Martineau’s Culinary Train of Thought

Above: Yannis Martineau spent ten years working in Paris before assuming the mantle of traveling chef.

Yannis Martineau’s ambition as executive chef on board Eastern & Oriental Express’ train routes is to make the food mirror the journey.

“All my dishes are uniquely created to reflect the exquisite and exotic flavors of Southeast Asia,” he says. A frequent traveler in the region, both to expand his knowledge and search for new inspiration, Martineau has an impressive résumé for food on the move.

Prior to joining Eastern & Oriental Express in 2007, Martineau refined his ability to create haute cuisine from the smallest of kitchens—there is precious little room for maneuver on board the Venice Simplon-Orient-Express train or the Road To Mandalay river cruise in Myanmar.

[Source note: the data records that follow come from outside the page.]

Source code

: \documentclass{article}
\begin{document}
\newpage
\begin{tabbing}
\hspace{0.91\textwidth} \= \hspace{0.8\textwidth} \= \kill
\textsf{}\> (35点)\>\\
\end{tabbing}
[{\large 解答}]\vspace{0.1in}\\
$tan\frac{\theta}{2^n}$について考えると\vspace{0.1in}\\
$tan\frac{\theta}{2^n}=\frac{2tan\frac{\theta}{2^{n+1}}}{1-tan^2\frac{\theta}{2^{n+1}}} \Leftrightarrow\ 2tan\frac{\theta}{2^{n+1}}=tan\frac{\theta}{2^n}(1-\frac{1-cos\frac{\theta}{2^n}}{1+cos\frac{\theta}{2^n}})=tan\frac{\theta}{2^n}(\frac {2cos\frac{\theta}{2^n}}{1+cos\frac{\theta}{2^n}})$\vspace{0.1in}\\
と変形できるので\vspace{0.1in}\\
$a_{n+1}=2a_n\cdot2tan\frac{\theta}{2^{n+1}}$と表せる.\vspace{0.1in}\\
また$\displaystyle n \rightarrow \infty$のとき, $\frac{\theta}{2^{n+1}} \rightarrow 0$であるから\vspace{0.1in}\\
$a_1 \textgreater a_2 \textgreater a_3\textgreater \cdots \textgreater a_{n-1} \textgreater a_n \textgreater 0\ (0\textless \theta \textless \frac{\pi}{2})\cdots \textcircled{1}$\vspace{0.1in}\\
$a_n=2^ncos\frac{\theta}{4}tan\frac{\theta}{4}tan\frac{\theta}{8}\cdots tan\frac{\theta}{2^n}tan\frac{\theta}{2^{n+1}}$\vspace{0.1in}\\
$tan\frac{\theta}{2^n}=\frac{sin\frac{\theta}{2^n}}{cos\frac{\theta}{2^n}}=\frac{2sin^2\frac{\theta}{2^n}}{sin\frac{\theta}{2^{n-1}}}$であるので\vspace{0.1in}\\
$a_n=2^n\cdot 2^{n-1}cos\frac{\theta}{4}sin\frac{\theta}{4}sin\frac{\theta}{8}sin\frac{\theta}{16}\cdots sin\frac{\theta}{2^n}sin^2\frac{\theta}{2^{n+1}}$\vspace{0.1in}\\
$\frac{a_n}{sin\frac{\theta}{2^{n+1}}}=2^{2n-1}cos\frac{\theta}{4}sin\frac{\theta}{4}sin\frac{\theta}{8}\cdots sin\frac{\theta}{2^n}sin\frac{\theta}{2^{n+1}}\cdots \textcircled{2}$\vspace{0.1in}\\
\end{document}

As the train rolls through Thailand, for example, diners can enjoy the chef’s signature Tom Yam Cappuccino (a precise mix of Kaffir lime leaf, galangal, and lemongrass), while absorbing the scene changes outside, from the Isan Plains to the culturally enriched city of Chiang Mai. The restaurant cars, Adisorn, Malaya and Rosaline, are not short on attention to detail, either. Wall panels of engraved marquetry in Adisorn and Malaya feature elm and light inlays, while Rosaline takes its cue from Chinese styling— rosewood and decorative lacquered panels, complemented by hand-painted flowers.

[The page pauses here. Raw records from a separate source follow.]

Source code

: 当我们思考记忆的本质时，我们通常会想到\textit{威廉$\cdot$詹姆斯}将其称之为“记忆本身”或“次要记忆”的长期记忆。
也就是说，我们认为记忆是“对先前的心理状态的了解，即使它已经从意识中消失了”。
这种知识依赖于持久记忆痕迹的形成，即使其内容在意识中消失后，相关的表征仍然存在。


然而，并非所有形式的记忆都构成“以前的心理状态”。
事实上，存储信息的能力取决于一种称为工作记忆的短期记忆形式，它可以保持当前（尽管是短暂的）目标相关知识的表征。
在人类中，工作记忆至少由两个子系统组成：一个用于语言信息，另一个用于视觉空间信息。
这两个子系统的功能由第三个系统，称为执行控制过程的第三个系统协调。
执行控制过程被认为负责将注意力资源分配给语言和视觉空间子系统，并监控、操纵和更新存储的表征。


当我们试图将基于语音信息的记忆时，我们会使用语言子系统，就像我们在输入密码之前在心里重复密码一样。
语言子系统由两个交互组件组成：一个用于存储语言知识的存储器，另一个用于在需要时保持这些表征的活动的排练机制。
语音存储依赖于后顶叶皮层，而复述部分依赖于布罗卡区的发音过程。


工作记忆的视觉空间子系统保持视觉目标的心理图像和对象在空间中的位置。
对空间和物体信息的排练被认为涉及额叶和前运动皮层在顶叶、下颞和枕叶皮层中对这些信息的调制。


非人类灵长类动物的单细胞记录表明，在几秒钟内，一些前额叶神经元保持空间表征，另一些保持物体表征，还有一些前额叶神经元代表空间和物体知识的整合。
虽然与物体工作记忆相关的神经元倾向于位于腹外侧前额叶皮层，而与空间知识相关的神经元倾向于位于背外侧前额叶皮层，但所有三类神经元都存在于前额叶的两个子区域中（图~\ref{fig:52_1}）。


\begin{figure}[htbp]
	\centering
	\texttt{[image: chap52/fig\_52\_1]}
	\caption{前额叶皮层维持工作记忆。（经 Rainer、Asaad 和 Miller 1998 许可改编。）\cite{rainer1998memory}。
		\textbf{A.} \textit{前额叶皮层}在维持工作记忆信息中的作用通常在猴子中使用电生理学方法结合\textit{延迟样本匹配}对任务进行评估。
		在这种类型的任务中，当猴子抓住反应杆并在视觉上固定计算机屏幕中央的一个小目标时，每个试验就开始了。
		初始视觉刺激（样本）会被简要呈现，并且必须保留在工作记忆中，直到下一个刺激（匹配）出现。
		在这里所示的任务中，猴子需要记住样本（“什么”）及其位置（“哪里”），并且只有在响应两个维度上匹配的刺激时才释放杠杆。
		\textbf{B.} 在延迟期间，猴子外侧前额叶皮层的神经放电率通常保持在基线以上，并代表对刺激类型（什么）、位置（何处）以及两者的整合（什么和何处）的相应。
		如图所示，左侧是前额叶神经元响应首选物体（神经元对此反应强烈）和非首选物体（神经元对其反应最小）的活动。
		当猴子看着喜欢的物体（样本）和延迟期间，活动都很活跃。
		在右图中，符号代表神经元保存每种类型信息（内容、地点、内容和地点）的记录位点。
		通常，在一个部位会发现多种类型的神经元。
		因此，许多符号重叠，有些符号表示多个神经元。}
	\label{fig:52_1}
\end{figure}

For travelers wishing to sample Martineau’s work, Eastern & Oriental Express will debut two festive journeys, which are scheduled for the approaching holidays. A four-day/three-night Christmas journey from December 23 departing Bangkok to Singapore—and a four-night special itinerary departing December 29 from Singapore to Bangkok to celebrate the New Year in style.